- Opening Delimiter -

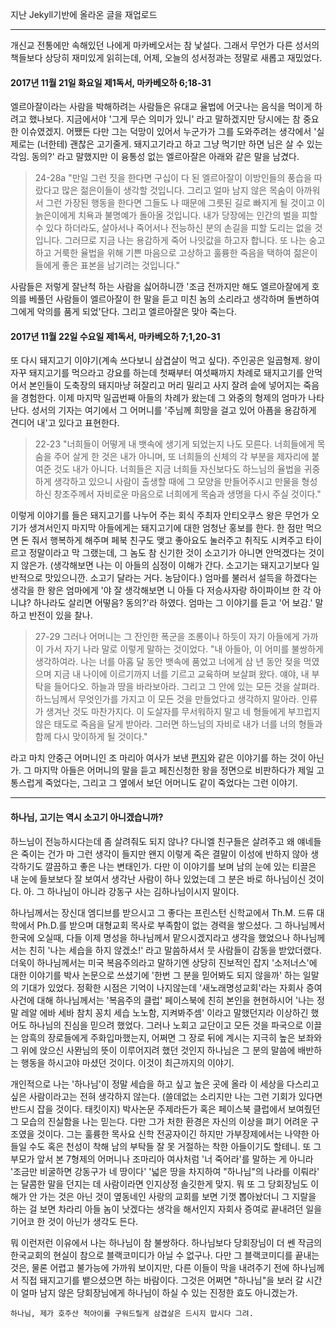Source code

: <!--
.. title: 하나님, 진정한 효심이 있다면 삼겹살은 드시지 마시오.
.. slug: hyoja
.. date: 2017-11-22 08:00:00 UTC+09:00
.. tags: 하나님, 명성교회, 김하나, 김삼환, 삼겹살, 엘르아잘, 마카베오, 척아이롤, 
.. category: General
.. link: 
.. description: 
.. type: text
-->


지난 Jekyll기반에 올라온 글을 재업로드

---


개신교 전통에만 속해있던 나에게 마카베오서는 참 낯설다. 그래서 무언가 다른 성서의 책들보다 상당히 재미있게 읽히는데, 어제, 오늘의 성서정과는 정말로 새롭고 재밌었다.


#### 2017년 11월 21일 화요일 제1독서, 마카베오하 6;18-31 

엘르아잘이라는 사람을 박해하려는 사람들은 유대교 율법에 어긋나는 음식을 먹이게 하려고 했나보다. 지금에서야 '그게 무슨 의미가 있니' 라고 말하겠지만 당시에는 참 중요한 이슈였겠지. 어쨌든 다만 그는 덕망이 있어서 누군가가 그를 도와주려는 생각에서 '실제로는 (너한테) 괜찮은 고기줄게. 돼지고기라고 하고 그냥 먹기만 하면 님은 살 수 있는 각임. 동의?' 라고 말했지만 이 융통성 없는 엘르아잘은 아래와 같은 말을 남겼다.

> 24-28a "만일 그런 짓을 한다면 구십이 다 된 엘르아잘이 이방인들의 풍습을 따랐다고 많은 젊은이들이 생각할 것입니다. 그리고 얼마 남지 않은 목숨이 아까워서 그런 가장된 행동을 한다면 그들도 나 때문에 그릇된 길로 빠지게 될 것이고 이 늙은이에게 치욕과 불명예가 돌아올 것입니다. 내가 당장에는 인간의 벌을 피할 수 있다 하더라도, 살아서나 죽어서나 전능하신 분의 손길을 피할 도리는 없을 것입니다. 그러므로 지금 나는 용감하게 죽어 나잇값을 하고자 합니다. 또 나는 숭고하고 거룩한 율법을 위해 기쁜 마음으로 고상하고 훌륭한 죽음을 택하여 젊은이들에게 좋은 표본을 남기려는 것입니다." 

사람들은 저렇게 잘난척 하는 사람을 싫어하니깐 '조금 전까지만 해도 엘르아잘에게 호의를 베풀던 사람들이 엘르아잘이 한 말을 듣고 미친 놈의 소리라고 생각하며 돌변하여 그에게 악의를 품게 되었'단다. 그리고 엘르아잘은 맞아 죽는다.


#### 2017년 11월 22일 수요일 제1독서, 마카베오하 7;1,20-31 

또 다시 돼지고기 이야기(계속 쓰다보니 삼겹살이 먹고 싶다). 주인공은 일곱형제. 왕이 자꾸 돼지고기를 먹으라고 강요를 하는데 첫째부터 여섯째까지 차례로 돼지고기를 안먹어서 본인들이 도축장의 돼지마냥 혀잘리고 머리 밀리고 사지 잘려 솥에 넣어지는 죽음을 경험한다. 이제 마지막 일곱번째 아들의 차례가 왔는데 그 와중의 형제의 엄마가 나타난다. 성서의 기자는 여기에서 그 어머니를 '주님께 희망을 걸고 있어 아픔을 용감하게 견디어 내'고 있다고 표현한다. 

> 22-23 "너희들이 어떻게 내 뱃속에 생기게 되었는지 나도 모른다. 너희들에게 목숨을 주어 살게 한 것은 내가 아니며, 또 너희들의 신체의 각 부분을 제자리에 붙여준 것도 내가 아니다. 너희들은 지금 너희들 자신보다도 하느님의 율법을 귀중하게 생각하고 있으니 사람이 출생할 때에 그 모양을 만들어주시고 만물을 형성하신 창조주께서 자비로운 마음으로 너희에게 목숨과 생명을 다시 주실 것이다."

이렇게 이야기를 들은 돼지고기를 나누어 주는 회식 주최자 안티오쿠스 왕은 무언가 오기가 생겨서인지 마지막 아들에게는 돼지고기에 대한 엄청난 홍보를 한다. 한 점만 먹으면 돈 줘서 행복하게 해주며 페북 친구도 맺고 좋아요도 눌러주고 취직도 시켜주고 타이르고 정말이라고 막 그랬는데, 그 놈도 참 신기한 것이 소고기가 아니면 안먹겠다는 것이지 않은가. (생각해보면 나는 이 아들의 심정이 이해가 간다. 소고기는 돼지고기보다 일반적으로 맛있으니깐. 소고기 달라는 거다. 농담이다.) 엄마를 불러서 설득을 하겠다는 생각을 한 왕은 엄마에게 '야 잘 생각해보면 니 아들 다 저승사자랑 하이파이브 한 각 아니냐? 하나라도 살리면 어떻음? 동의?'라 하였다. 엄마는 그 이야기를 듣고 '어 보감.' 말하고 반전이 있을 찰나.

> 27-29 그러나 어머니는 그 잔인한 폭군을 조롱이나 하듯이 자기 아들에게 가까이 가서 자기 나라 말로 이렇게 말하는 것이었다. "내 아들아, 이 어미를 불쌍하게 생각하여라. 나는 너를 아홉 달 동안 뱃속에 품었고 너에게 삼 년 동안 젖을 먹였으며 지금 내 나이에 이르기까지 너를 기르고 교육하며 보살펴 왔다. 얘야, 내 부탁을 들어다오. 하늘과 땅을 바라보아라. 그리고 그 안에 있는 모든 것을 살펴라. 하느님께서 무엇인가를 가지고 이 모든 것을 만들었다고 생각하지 말아라. 인류가 생겨난 것도 마찬가지다. 이 도살자를 무서워하지 말고 네 형들에게 부끄럽지 않은 태도로 죽음을 달게 받아라. 그러면 하느님의 자비로 내가 너를 너의 형들과 함께 다시 맞이하게 될 것이다."

라고 마치 안중근 어머니인 조 마리아 여사가 보낸 [편지](http://www.wikitree.co.kr/main/news_view.php?id=159823)와 같은 이야기를 하는 것이 아닌가. 그 마지막 아들은 어머니의 말을 듣고 페친신청한 왕을 정면으로 비판하다가 제일 고통스럽게 죽었다는, 그리고 그 옆에서 보던 어머니도 같이 죽었다는 그런 이야기.

--- 

#### 하나님, 고기는 역시 소고기 아니겠습니까?

하느님이 전능하시다는데 좀 살려줘도 되지 않나? 다니엘 친구들은 살려주고 왜 얘네들은 죽이는 건가 마 그런 생각이 들지만 왠지 이렇게 죽은 결말이 이성에 반하지 않아 생각하기도 깔끔하고 좋은 나는 변태인가. 다만 이 이야기를 보며 남의 눈에 있는 티끌은 내 눈에 들보보다 잘 보여서 생각난 사람이 하나 있었는데 그 분은 바로 하나님이신 것이다. 아. 그 하나님이 아니라 강동구 사는 김하나님이시지 말이다.

하나님께서는 장신대 엠디브를 받으시고 그 좋다는 프린스턴 신학교에서 Th.M. 드류 대학에서 Ph.D.를 받으며 대형교회 목사로 부족함이 없는 경력을 쌓으셨다. 그 하나님께서 한국에 오실때, 다들 이제 명성을 하나님께서 맡으시겠지라고 생각을 했었으나 하나님께서는 친히 '나는 세습을 하지 않겠소!' 라고 말씀하셔서 뭇 사람들이 감동을 받았더랬다. 더욱이 하나님께서는 미국 복음주의라고 말하기엔 상당히 진보적인 잡지 '소저너스'에 대한 이야기를 박사 논문으로 쓰셨기에 '한번 그 분을 믿어봐도 되지 않을까' 하는 일말의 기대가 있었다. 정확한 시점은 기억이 나지않는데 '새노래명성교회'라는 자회사 증여 사건에 대해 하나님께서는 '복음주의 클럽' 페이스북에 친히 본인을 현현하시어 '나는 정말 레알 에바 세바 참치 꽁치 세습 노노함, 지켜봐주셈' 이라고 말했던지라 이상하긴 했어도 하나님의 진심을 믿으려 했었다. 그러나 노회고 교단이고 모든 것을 파국으로 이끌는 암흑의 장로들에게 주화입마했는지, 어쩌면 그 장로 뒤에 계시는 지극히 높은 보좌와 그 위에 앉으신 사뫈님의 뜻이 이루어지려 했던 것인지 하나님은 그 분의 말씀에 배반하는 행동을 하시고야 마셨던 것이다. 이것이 최근까지의 이야기.

개인적으로 나는 '하나님'이 정말 세습을 하고 싶고 높은 곳에 올라 이 세상을 다스리고 싶은 사람이라고는 전혀 생각하지 않는다. (쓸데없는 소리지만 나는 그런 기회가 있다면 반드시 잡을 것이다. 태킷이지) 박사논문 주제라든가 혹은 페이스북 클럽에서 보여줬던 그 모습의 진실함을 나는 믿는다. 다만 그가 처한 환경은 자신의 이상을 펴기 어려운 구조였을 것이다. 그는 훌륭한 목사요 신학 전공자이긴 하지만 가부장제에서는 나약한 아들일 수도 혹은 천성이 착해 남의 부탁들 잘 못 거절하는 착한 아들이기도 할테니. 또 그 부모가 앞서 본 7형제의 어머니나 조마리아 여사처럼 '너 죽어라'를 말하는 게 아니라 '조금만 비굴하면 강동구가 네 땅이다' '넓은 땅을 차지하여 "하나님"의 나라를 이뤄라' 는 달콤한 말을 던지는 데 사람이라면 인지상정 솔깃한게 맞지. 뭐 또 그 당회장님도 이해가 안 가는 것은 아닌 것이 옆동네인 사랑의 교회를 보면 기껏 뽑아놨더니 그 지랄을 하는 걸 보면 차라리 아들 놈이 낫겠다는 생각을 해서인지 자회사 증여로 끝내려던 일을 기어코 한 것이 아닌가 생각도 든다. 

뭐 이런저런 이유에서 나는 하나님이 참 불쌍하다. 하나님보다 당회장님이 더 쎈 작금의 한국교회의 현실이 참으로 블랙코미디가 아닐 수 없구나. 다만 그 블랙코미디를 끝내는 것은, 물론 어렵고 불가능에 가까워 보이지만, 다른 이들이 막을 내려주기 전에 하나님께서 직접 돼지고기를 뱉으셨으면 하는 바람이다. 그것은 어쩌면 "하나님"을 보러 갈 시간이 얼마 남지 않은 당회장님에게 하나님이 하실 수 있는 진정한 효도 아니겠는가.

```
하나님, 제가 호주산 척아이롤 구워드릴게 삼겹살은 드시지 맙시다 그려.
```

- Closing Delimiter -

Across all the entries, count the lines that contain the word "마카베오하" and give the number by itself.

2